Experts have confirmed that depression is twice more likely to occur in women than in men, and this statistic is found in most countries all around the world.
There is about 15 million individuals experience this mood disorder every year in the U.S – and as mentioned before, most of them is women. And did you know that about 2/3 of these people don’t get appropriate treatment that they need?
There are some different reasons.

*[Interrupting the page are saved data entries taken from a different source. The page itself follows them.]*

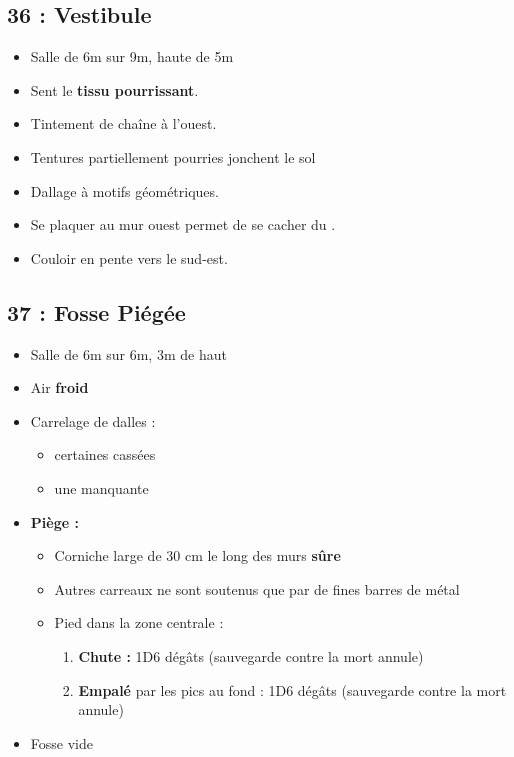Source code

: \subsection{36 : Vestibule}\label{n3:s36}
\begin{itemize}
  \item Salle de 6m sur 9m, haute de 5m
  \item Sent le \textbf{tissu pourrissant}.
  \item Tintement de chaîne à l'ouest.
  \item Tentures partiellement pourries jonchent le sol
  \item Dallage à motifs géométriques.
  \item Se plaquer au mur ouest permet de se cacher du \textbf{}.
  \item Couloir en pente vers le sud-est.
\end{itemize}


\subsection{37 : Fosse Piégée}\label{n3:s37}
\begin{itemize}
  \item Salle de 6m sur 6m, 3m de haut
  \item Air \textbf{froid}
  \item Carrelage de dalles :
  \begin{itemize}
    \item certaines cassées
    \item une manquante
  \end{itemize}
  \item \textbf{Piège :}
  \begin{itemize}
    \item Corniche large de 30 cm le long des murs \textbf{sûre}
    \item Autres carreaux ne sont soutenus que par de fines barres de métal
    \item Pied dans la zone centrale :
    \begin{enumerate}
      \item \textbf{Chute :} 1D6 dégâts (sauvegarde contre la mort annule)
      \item \textbf{Empalé} par les pics au fond : 1D6 dégâts (sauvegarde contre la mort annule)
    \end{enumerate}
  \end{itemize}
  \item Fosse vide
\end{itemize}

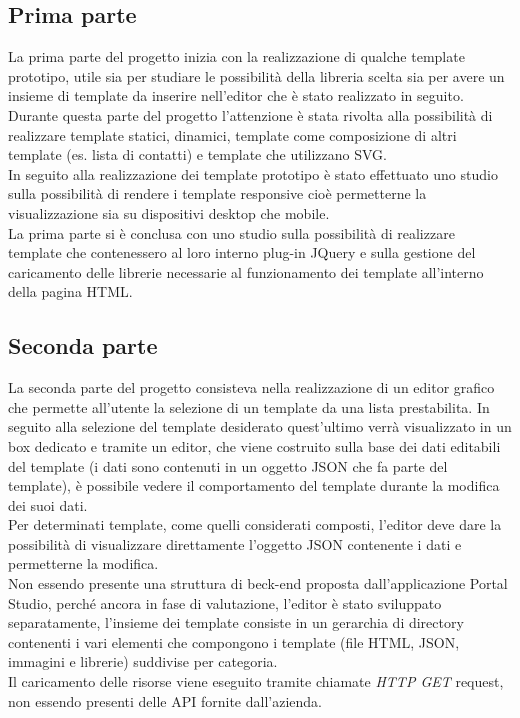 \subsection{Prima parte}
La prima parte del progetto inizia con la realizzazione di qualche template prototipo, utile sia per studiare le possibilità della libreria scelta sia per avere un insieme di template da inserire nell'editor che è stato realizzato in seguito.\\
Durante questa parte del progetto l'attenzione è stata rivolta alla possibilità di realizzare template statici, dinamici, template come composizione di altri template (es. lista di contatti) e template che utilizzano SVG.\\
In seguito alla realizzazione dei template prototipo è stato effettuato uno studio sulla possibilità di rendere i template responsive cioè permetterne la visualizzazione sia su dispositivi desktop che mobile.\\
La prima parte si è conclusa con uno studio sulla possibilità di realizzare template che contenessero al loro interno plug-in JQuery e sulla gestione del caricamento delle librerie necessarie al funzionamento dei template all'interno della pagina HTML.

\subsection{Seconda parte}
La seconda parte del progetto consisteva nella realizzazione di un editor grafico che permette all'utente la selezione di un template da una lista prestabilita.
In seguito alla selezione del template desiderato quest'ultimo verrà visualizzato in un box dedicato e tramite un editor, che viene costruito sulla base dei dati editabili del template (i dati sono contenuti in un oggetto JSON che fa parte del template), è possibile vedere il comportamento del template durante la modifica dei suoi dati.	\\
Per determinati template, come quelli considerati composti, l'editor deve dare la possibilità di visualizzare direttamente l'oggetto JSON contenente i dati e permetterne la modifica.\\
Non essendo presente una struttura di beck-end proposta dall'applicazione Portal Studio, perché ancora in fase di valutazione, l'editor è stato sviluppato separatamente, l'insieme dei template consiste in un gerarchia di directory contenenti i vari elementi che compongono i template (file HTML, JSON, immagini e librerie) suddivise per categoria.\\
Il caricamento delle risorse viene eseguito tramite chiamate \textit{HTTP GET} request, non essendo presenti delle API fornite dall'azienda.

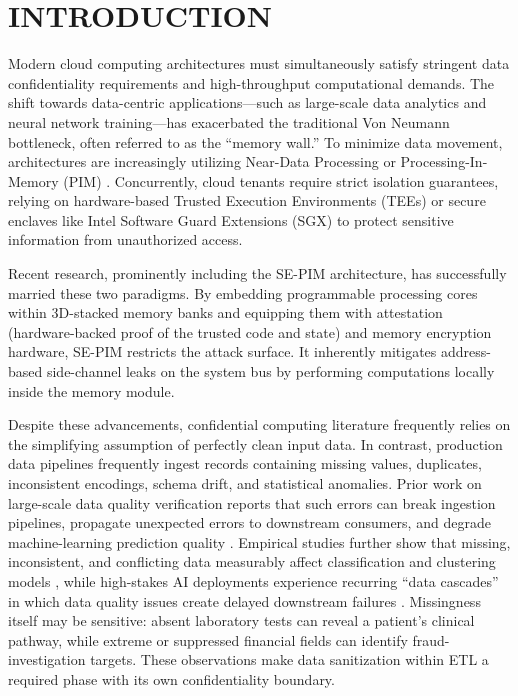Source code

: \documentclass[conference]{IEEEtran}
\begin{document}
\section{INTRODUCTION}
Modern cloud computing architectures must simultaneously satisfy stringent data confidentiality requirements and high-throughput computational demands. The shift towards data-centric applications—such as large-scale data analytics and neural network training—has exacerbated the traditional Von Neumann bottleneck, often referred to as the ``memory wall.'' To minimize data movement, architectures are increasingly utilizing Near-Data Processing or Processing-In-Memory (PIM) \cite{Mutlu:2019}. Concurrently, cloud tenants require strict isolation guarantees, relying on hardware-based Trusted Execution Environments (TEEs) or secure enclaves like Intel Software Guard Extensions (SGX) to protect sensitive information from unauthorized access.

Recent research, prominently including the SE-PIM \cite{Kha:2023} architecture, has successfully married these two paradigms. By embedding programmable processing cores within 3D-stacked memory banks and equipping them with attestation (hardware-backed proof of the trusted code and state) and memory encryption hardware, SE-PIM restricts the attack surface. It inherently mitigates address-based side-channel leaks on the system bus by performing computations locally inside the memory module.

Despite these advancements, confidential computing literature frequently relies on the simplifying assumption of perfectly clean input data. In contrast, production data pipelines frequently ingest records containing missing values, duplicates, inconsistent encodings, schema drift, and statistical anomalies. Prior work on large-scale data quality verification reports that such errors can break ingestion pipelines, propagate unexpected errors to downstream consumers, and degrade machine-learning prediction quality \cite{Schelter:2018}. Empirical studies further show that missing, inconsistent, and conflicting data measurably affect classification and clustering models \cite{Qi:2021}, while high-stakes AI deployments experience recurring ``data cascades'' in which data quality issues create delayed downstream failures \cite{Sambasivan:2021}. Missingness itself may be sensitive: absent laboratory tests can reveal a patient's clinical pathway, while extreme or suppressed financial fields can identify fraud-investigation targets. These observations make data sanitization within ETL a required phase with its own confidentiality boundary.
\end{document}
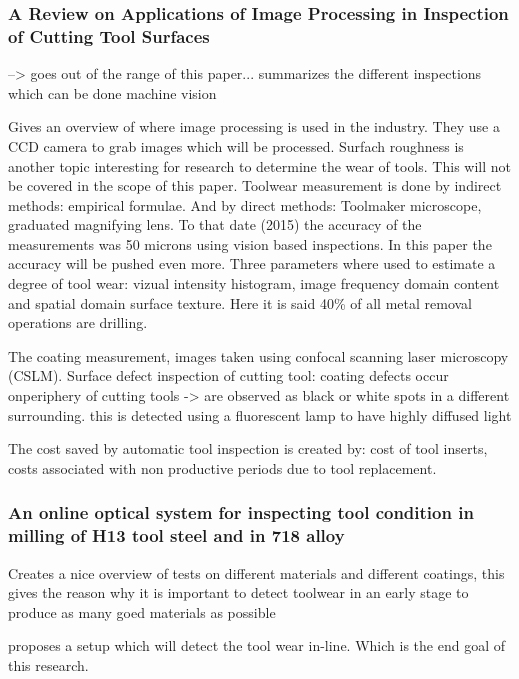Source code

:         \subsubsection{A Review on Applications of Image Processing in Inspection of Cutting Tool Surfaces}
        --> goes out of the range of this paper... summarizes the different inspections which can be done
            machine vision
            
            \cite{Prabhu2015} Gives an overview of where image processing is used in the industry. They use a CCD camera to grab images which will be processed. Surfach roughness is another topic interesting for research to determine the wear of tools. This will not be covered in the scope of this paper. Toolwear measurement is done by indirect methods: empirical formulae. And by direct methods: Toolmaker microscope, graduated magnifying lens. To that date (2015) the accuracy of the measurements was 50 microns using vision based inspections. In this paper the accuracy will be pushed even more. Three parameters where used to estimate a degree of tool wear: vizual intensity histogram, image frequency domain content and spatial domain surface texture. Here it is said 40\% of all metal removal operations are drilling.
            
            The coating measurement, images taken using confocal scanning laser microscopy (CSLM). 
            Surface defect inspection of cutting tool: coating defects occur onperiphery of cutting tools -> are observed as black or white spots in a different surrounding. this is detected using a fluorescent lamp to have highly diffused light
            
            The cost saved by automatic tool inspection is created by: cost of tool inserts, costs associated with non productive periods due to tool replacement.
            
        \subsubsection{An online optical system for inspecting tool condition in milling of H13 tool steel and in 718 alloy}
            Creates a nice overview of tests on different materials and different coatings, this gives the reason why it is important to detect toolwear in an early stage to produce as many goed materials as possible
            
            \cite{Li2013} proposes a setup which will detect the tool wear in-line. Which is the end goal of this research. 
            
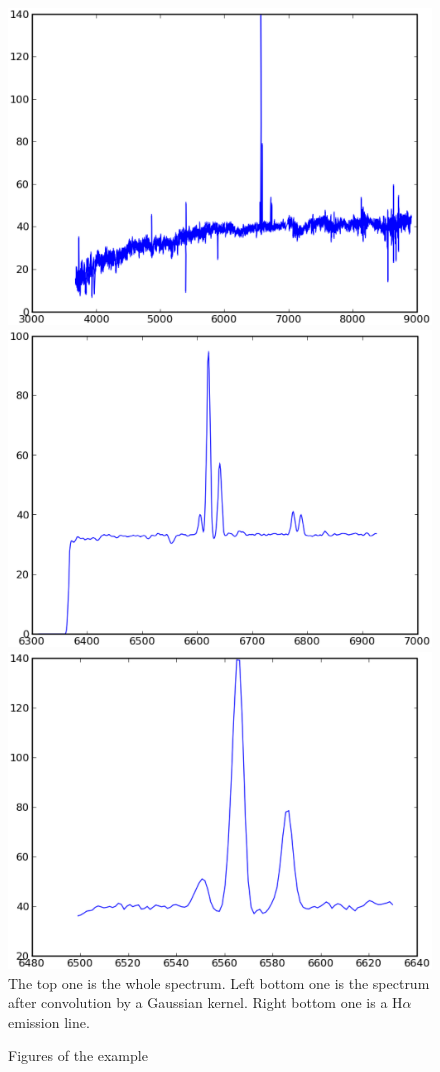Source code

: \begin{figure}[!hb]
\begin{center}
\caption{Figures of the example}
\label{fig}
\includegraphics[width=1.\textwidth, height=.2\textheight]{part9/Song_P65/spectra}\\

\includegraphics[width=.46\textwidth]{part9/Song_P65/part}
\includegraphics[width=.46\textwidth]{part9/Song_P65/halpha}\\
The top one is the whole spectrum. Left bottom one is the spectrum after convolution by a Gaussian kernel. Right bottom one is a H$\alpha$ emission line.
\end{center}
\end{figure}
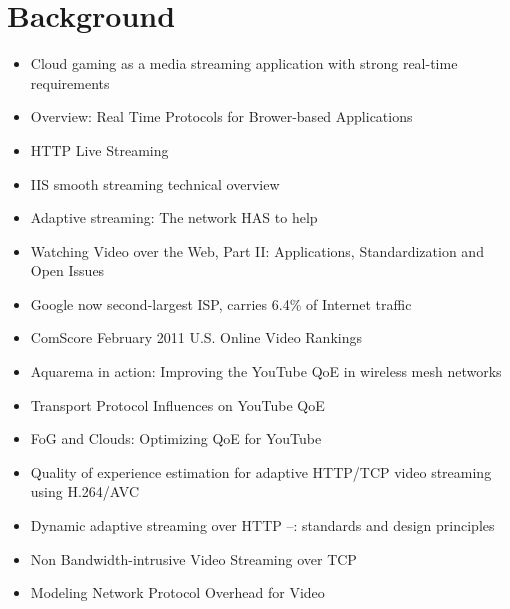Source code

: \section{Background}
\label{c3:background}

\begin{itemize}


	\item Cloud gaming as a media streaming application with strong real-time requirements \cite{4795441,wang2009modeling,jarschel2011cloudevaluation,ct2010wolken}

	\item Overview: Real Time Protocols for Brower-based Applications\cite{ietf2011rtcwebdraft}
	\item HTTP Live Streaming \cite{pantos2011livestreaming}
	\item IIS smooth streaming technical overview \cite{zambelli_iis_2009}
	\item Adaptive streaming: The network HAS to help \cite{BLTJ:BLTJ20505}
	\item Watching Video over the Web, Part II: Applications, Standardization and Open Issues \cite{watching-video2}
	\item Google now second-largest ISP, carries 6.4\% of Internet traffic \cite{nw2010carrier}
	\item ComScore February 2011 U.S. Online Video Rankings \cite{comscore2011ranking}
	\item Aquarema in action: Improving the YouTube QoE in wireless mesh networks \cite{5733220}
	\item Transport Protocol Influences on YouTube QoE \cite{report2011-258}
	\item FoG and Clouds: Optimizing QoE for YouTube \cite{hossfeld2011fog}
	\item Quality of experience estimation for adaptive HTTP/TCP video streaming using H.264/AVC \cite{6181070}
	\item Dynamic adaptive streaming over HTTP --: standards and design principles \cite{Stockhammer:2011:DAS:1943552.1943572}
	\item Non Bandwidth-intrusive Video Streaming over TCP \cite{5945211}
	\item Modeling Network Protocol Overhead for Video \cite{5703713}

\end{itemize}
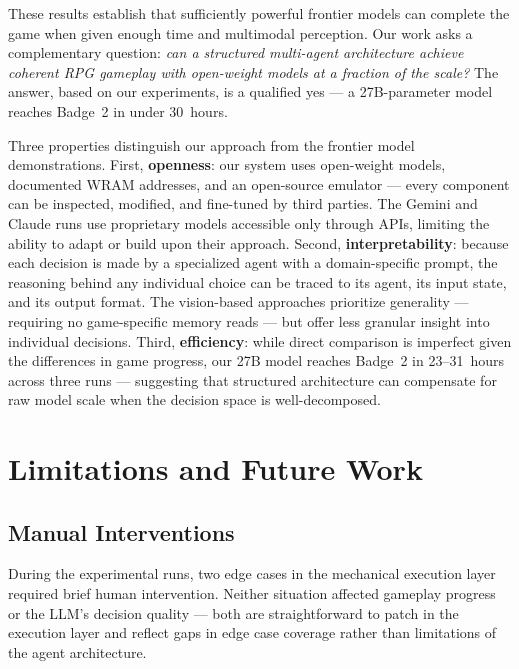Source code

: \documentclass{article}
\begin{document}
These results establish that sufficiently powerful frontier models can complete the game when given enough time and multimodal perception. Our work asks a complementary question: \emph{can a structured multi-agent architecture achieve coherent RPG gameplay with open-weight models at a fraction of the scale?} The answer, based on our experiments, is a qualified yes --- a 27B-parameter model reaches Badge~2 in under 30~hours.

Three properties distinguish our approach from the frontier model demonstrations. First, \textbf{openness}: our system uses open-weight models, documented WRAM addresses, and an open-source emulator --- every component can be inspected, modified, and fine-tuned by third parties. The Gemini and Claude runs use proprietary models accessible only through APIs, limiting the ability to adapt or build upon their approach. Second, \textbf{interpretability}: because each decision is made by a specialized agent with a domain-specific prompt, the reasoning behind any individual choice can be traced to its agent, its input state, and its output format. The vision-based approaches prioritize generality --- requiring no game-specific memory reads --- but offer less granular insight into individual decisions. Third, \textbf{efficiency}: while direct comparison is imperfect given the differences in game progress, our 27B model reaches Badge~2 in 23--31~hours across three runs --- suggesting that structured architecture can compensate for raw model scale when the decision space is well-decomposed.


\section{Limitations and Future Work}
\label{sec:limitations}

\subsection{Manual Interventions}

During the experimental runs, two edge cases in the mechanical execution layer required brief human intervention. Neither situation affected gameplay progress or the LLM's decision quality --- both are straightforward to patch in the execution layer and reflect gaps in edge case coverage rather than limitations of the agent architecture.
\end{document}
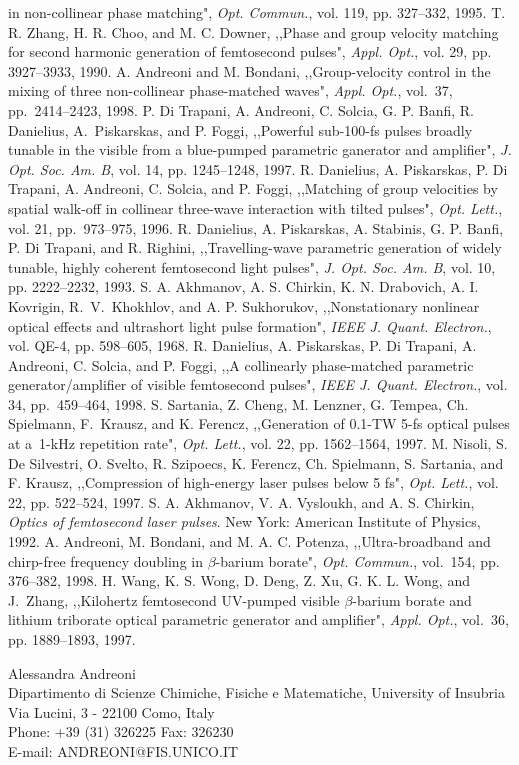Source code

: \documentclass[times]{jtitauth}
\begin{document}
\begin{thebibliography}{99}
in non-collinear phase matching", {\it Opt. Commun.}, vol. 119,
pp. 327--332, 1995.
T. R. Zhang, H. R. Choo, and M. C. Downer, ,,Phase and group
velocity matching for second harmonic generation of femtosecond
pulses", {\it Appl. Opt.}, vol. 29, pp. 3927--3933, 1990.
A. Andreoni and M. Bondani, ,,Group-velocity control in the
\mbox{mixing} of three non-collinear phase-matched waves", {\it
Appl. Opt.}, vol.~37, \mbox{pp.~2414--2423,} 1998.
P. Di Trapani, A. Andreoni, C. Solcia, G. P. Banfi, R.
Danielius, A.~Piskarskas, and P. Foggi, ,,Powerful sub-100-fs
pulses broadly tunable in the visible from a blue-pumped
parametric ganerator and amplifier", {\it J. Opt. Soc. Am. B},
vol. 14, pp. 1245--1248, 1997.
R. Danielius, A. Piskarskas, P. Di Trapani, A. Andreoni,
C. Solcia, and P. Foggi, ,,Matching of group velocities by spatial
walk-off in collinear three-wave interaction with tilted pulses",
{\it Opt. Lett.}, vol. 21, \mbox{pp.~973--975,} 1996.
R. Danielius, A. Piskarskas, A. Stabinis, G. P. Banfi, P.
Di Trapani, and R. Righini, ,,Travelling-wave parametric
generation of widely tunable, highly coherent femtosecond light
pulses", {\it J. Opt. Soc. Am. B}, vol. 10, pp. 2222--2232, 1993.
S. A. Akhmanov, A. S. Chirkin, K. N. Drabovich, A. I.
Kovrigin, R.~V.~Khokhlov, and A. P. Sukhorukov, ,,Nonstationary
nonlinear optical effects and ultrashort light pulse formation",
{\it IEEE J. Quant. Ele\-ctron.}, vol. QE-4, pp. 598--605, 1968.
R. Danielius, A. Piskarskas, P. Di Trapani, A. Andreoni,
C. Solcia, and P. Foggi, ,,A collinearly phase-matched parametric
generator/amplifier of visible femtosecond pulses", {\it IEEE J.
Quant. Electron.}, vol. 34, \mbox{pp.~459--464,} 1998.
S. Sartania, Z. Cheng, M. Lenzner, G. Tempea, Ch.
Spielmann, F.~Krausz, and K. Ferencz, ,,Generation of 0.1-TW 5-fs
optical pulses at a~1-kHz repetition rate", {\it Opt. Lett.}, vol.
22, pp. 1562--1564, 1997.
M. Nisoli, S. De Silvestri, O. Svelto, R. Szipoecs, K.
Ferencz, Ch. Spielmann, S. Sartania, and F. Krausz, ,,Compression
of high-energy laser pulses below 5 fs", {\it Opt. Lett.}, vol.
22, pp. 522--524, 1997.
S. A. Akhmanov, V. A. Vysloukh, and A. S. Chirkin, {\it Optics of femtose\-cond laser
pulses}. New York: American Institute of Physics, 1992.
A. Andreoni, M. Bondani, and M. A. C. Potenza,
,,Ultra-broadband and chirp-free frequency doubling in
$\beta$-barium borate", {\it Opt. Commun.}, vol.~154, pp.
376--382, 1998.
H. Wang, K. S. Wong, D. Deng, Z. Xu, G. K. L. Wong, and
J.~Zhang, ,,Kilohertz femtosecond UV-pumped visible $\beta$-barium
borate and lithium triborate optical parametric generator and
amplifier", {\it Appl. Opt.}, vol.~36, pp. 1889--1893, 1997.
\end{thebibliography}

\noindent Alessandra Andreoni \\ Dipartimento di Scienze Chimiche,
Fisiche e Matematiche, University of \mbox{Insubria} \\ Via
Lucini, 3 - 22100 Como, Italy \\ Phone: +39 (31) 326225    Fax:
326230 \\ E-mail: ANDREONI@FIS.UNICO.IT
\end{document}
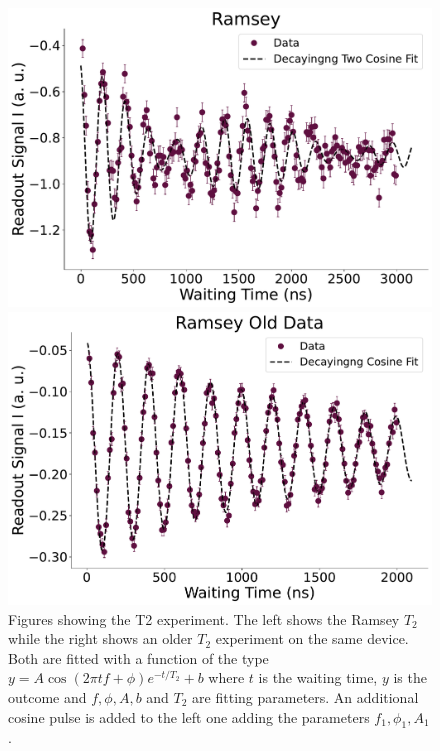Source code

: \begin{figure}[t]
    \begin{minipage}{0.50\linewidth}
        \centering
        \includegraphics[width=1.0\linewidth]{Calibrations/Figures/Ramsey.pdf} %
    \end{minipage}
    \begin{minipage}{0.50\linewidth}
        \centering
        \includegraphics[width = 1.0 \linewidth]{Calibrations/Figures/Ramsey Old Data.pdf}        
    \end{minipage}
    \caption{Figures showing the T2 experiment. The left shows the Ramsey $T_2$ while the right shows an older $T_2$ experiment on the same device. Both are fitted with a function of the type $y = A \cos(2 \pi t f + \phi) e^{-t / T_2} + b$ where $t$ is the waiting time, $y$ is the outcome and $f, \phi, A, b$ and $T_2$ are fitting parameters. An additional cosine pulse is added to the left one adding the parameters $f_1, \phi_1, A_1$.}
    \label{fig:calibrations_t2}
\end{figure}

In general, we can divide these reasons into two major categories, (a) psychological causes and (b) biological causes!
And according to NIH (the National Institute of Health), the following are some factors or conditions that may cause an increased risk of depression in women:
- The use of certain medicines /medications.
- Certain social and psychological stress, such as divorce, job loss, etc.
- Loss of lovely people (particularly such as mother or father) before the age of 10.
- Both either sexual or physical abuse as a child.
- Personal history of mental /mood disorders in the early years of childbearing age.
- And family history of certain mental /mood disorders.
The risk of depression in girls and boys before adolescent is same. But once girls reach their puberty, their risk is higher than boys – according to the National Institute of Mental Health (NIMH). As noted before, the hormonal and biological changes may play a key role to the significantly increase in rates of depression among girls after puberty.
Still, depression is also more common in older women than in older men. But if compared to those who still at childbearing age, women after menopause (post-menopausal age) are less likely to have depression. Furthermore, this mental disorder is not a normal section of aging. And older women who experience depression generally also have prior histories of depression.